Anyway, the heat emanating from their space was absolutely insane. Our servers would have random thermal shutdowns because their excess heat was penetrating our space, and this impacted our overall ability both to serve and to get some sleep as we were paged 24x7.
This was before modern cold/hot aisle DC designs, so the only thing that could be done was for the colo facility to add more air conditioning. They set up some spot coolers that helped, but we moved to a different facility about as fast we could.
I ended up with a host called GoGrid since they were able to offer a mix of dedicated servers and cloud for when we needed to burst and they had space in 365 Main Street SF. I went to visit their team while in town and they took me for a tour of the data centre and it was very much like that with them pointing to random racks as being owned by X, Y, and Z. It feels embarrassing to say but I was a bit star struck by the servers.
They were arbing keywords through this: they'd place ads directly on Google for low-cost keywords, which would link to an ask.com search results page that itself would display Google ads through that partnership, but with a UI designed (more than Google itself) to trick people into clicking them. Seemingly they were able to find combinations that made this profitable.
The "Search Partner network" in general is one of the ways that Google Ads milks (scams?) unsophisticated buyers: unless you turn it off, you're paying for ads that are shown to confused users on sketchy results pages that you have no real insight into, not just the Google results page itself. The traffic from them is garbage.
>one of the ways that Google Ads milks (scams?) unsophisticated buyers
The average advertiser has no clue about this. Google's role in the advertising ecosystem has been as a scammer and monopolist for many years now. Unfortunately, every major ad network learned from them, and they all have a similar trick default setting.
The latest scam from Google is PMAX, where you YOLO your placements/ad creative/landing page combos to Google and they optimize it automatically. This serves as an optimal mechanism to funnel your ads to the most fraudulent publishers, who's army of employees fills out your forms and bypasses bot protections most effectively. Google's team will then helpfully recommend to "ummm... maybe block their IPs?". Absolute racket.
There really isn't too much more to it but happy to try and answer any specific questions. I wasn't involved in the business dealings at all so I have no clue why it happened. System was originally written in PHP and I later rewrote it in Erlang as we got more sources so I could contact all the networks for ads at the same time. It was a very lightweight system the click handler was the heavier one.
51% attack on bitcoin doesn't let you remove coins from someones wallet it allows you to change which transaction history is considered the real one. So you could send someone bitcoin then do a 51% attack to make the chain without that transaction longest so you get to keep your bitcoin but you can't use it to just take money out of someone elses wallet.

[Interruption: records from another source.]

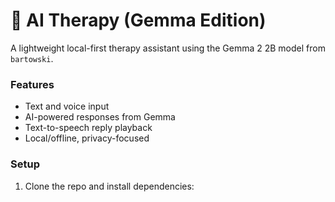 # 🧠 AI Therapy (Gemma Edition)

A lightweight local-first therapy assistant using the Gemma 2 2B model from `bartowski`.

### Features
- Text and voice input
- AI-powered responses from Gemma
- Text-to-speech reply playback
- Local/offline, privacy-focused

### Setup
1. Clone the repo and install dependencies:
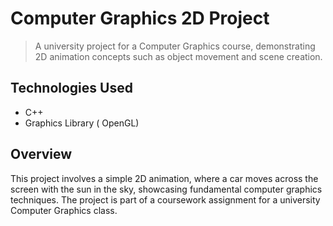 # Computer Graphics 2D Project
> A university project for a Computer Graphics course, demonstrating 2D animation concepts such as object movement and scene creation.

## Technologies Used
- C++  
- Graphics Library ( OpenGL)  

## Overview
This project involves a simple 2D animation, where a car moves across the screen with the sun in the sky, showcasing fundamental computer graphics techniques. The project is part of a coursework assignment for a university Computer Graphics class.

> doesn't let you remove coins from someones wallet it allows you to change which transaction history is considered the real one
Potato potahto.
“You’ve got it all wrong officer, I wasn’t talking money from his wallet, I was changing history such that the money was transferred to my wallet instead.”
It's not about if one is wrong or not it's about what you can do with it. With a 51% attack you need to have a recent transaction to the wallet you want to attack and have received economic benefit from the transaction already.
It allows you do to a refund it doesn't allow you to take random bitcoins from a wallet.
ads definitely aren't dead. Though ads on random networks like adsense probably are because the quality of traffic is horrendous. Basically every beginner adwords guide will have you disable network traffic(turn off adsense).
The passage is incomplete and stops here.